Decentering Development Epistemology By Kelson Maynard

 

Decentering Development Epistemology

The reigning epistemological ideologies of western Europe and Euro-American – market capitalism, materialism, and the notion of inevitable progress – which have prevailed for several centuries, from the fifteenth century to the present, have resulted in the cultural model of industrial growth and a way of life centered on consumption.  This has resulted in widespread planetary distress.  The wounding of the planet earth is evident everywhere on every continent, the oceans, and the environment.  It is tearing apart the fabric of floral, faunal, and human life on earth.

This developmental model has clearly failed for the majority of the earth’s inhabitants.  Yet, many post-colonial bourgeoise leadership classes, shaped by the epistemologies of western Europe and Euro-America, continue to replicate the colonial economic, political, and cultural systems, rather than dismantle them.  These bourgeois colonial leadership classes have relied on national capitalist extractive industrialism as a path to the flourishing of their citizens has served to entrench inequality and poverty. This pattern of development and its accompanying epistemologies contaminates the social reality of these ex-colonial countries and territories.  A social reality conditioned by the legacies of capitalism, slavery, colonialism, imperialism, neo-imperialism, and its commensurable ethos of domination.

Ethos refers to a person’s or people’s moral character.  In his The Wretched of the Earth Fanon warned about the consequences mimicking the colonizers.  On a fundamental level ex-colonials have been forced to or unwittingly participate in this developmental and epistemological system that alienates them from their history and culture.  In many ‘independent underdeveloped’ colonial relations continue to exist.  They are dependent on colonialism for their independence.  Development in this system includes the acquisition of those skills and tools of the dominant knowledge system that will empower the minority and disempower most of the people.
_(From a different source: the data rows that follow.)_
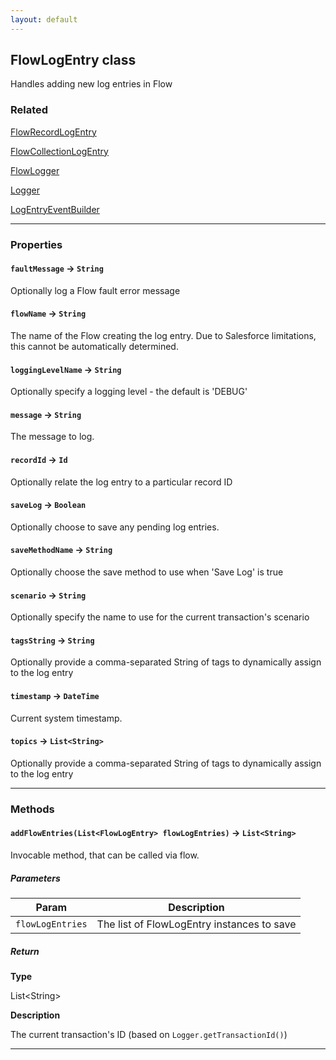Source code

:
 ```yaml
---
layout: default
---
```


## FlowLogEntry class

Handles adding new log entries in Flow

### Related

[FlowRecordLogEntry](FlowRecordLogEntry)

[FlowCollectionLogEntry](FlowCollectionLogEntry)

[FlowLogger](FlowLogger)

[Logger](Logger)

[LogEntryEventBuilder](LogEntryEventBuilder)

---

### Properties

#### `faultMessage` → `String`

Optionally log a Flow fault error message

#### `flowName` → `String`

The name of the Flow creating the log entry. Due to Salesforce limitations, this cannot be automatically determined.

#### `loggingLevelName` → `String`

Optionally specify a logging level - the default is &apos;DEBUG&apos;

#### `message` → `String`

The message to log.

#### `recordId` → `Id`

Optionally relate the log entry to a particular record ID

#### `saveLog` → `Boolean`

Optionally choose to save any pending log entries.

#### `saveMethodName` → `String`

Optionally choose the save method to use when &apos;Save Log&apos; is true

#### `scenario` → `String`

Optionally specify the name to use for the current transaction&apos;s scenario

#### `tagsString` → `String`

Optionally provide a comma-separated String of tags to dynamically assign to the log entry

#### `timestamp` → `DateTime`

Current system timestamp.

#### `topics` → `List<String>`

Optionally provide a comma-separated String of tags to dynamically assign to the log entry

---

### Methods

#### `addFlowEntries(List<FlowLogEntry> flowLogEntries)` → `List<String>`

Invocable method, that can be called via flow.

##### Parameters

| Param            | Description                                |
| ---------------- | ------------------------------------------ |
| `flowLogEntries` | The list of FlowLogEntry instances to save |

##### Return

**Type**

List&lt;String&gt;

**Description**

The current transaction&apos;s ID (based on `Logger.getTransactionId()`)

---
Thus, development projects end up reproducing the same oppressive power dynamics and knowledge system. Hence, these ex-colonial countries and territories’ relationship to capitalism, colonialism, imperialism, and neo-imperialism remain the same.

The need for post development epistemology seems obvious.  The decentering of the ‘narrative of development’ as an economic, political, social, and cultural path for the flourishing of many of the people in ex-colonial countries and territories is imperative.  Without this decentering of the ‘narrative of development’ it will be difficult to produce an alternative epistemology and transitional theory to development. An earnest transitional discourse must be pursued.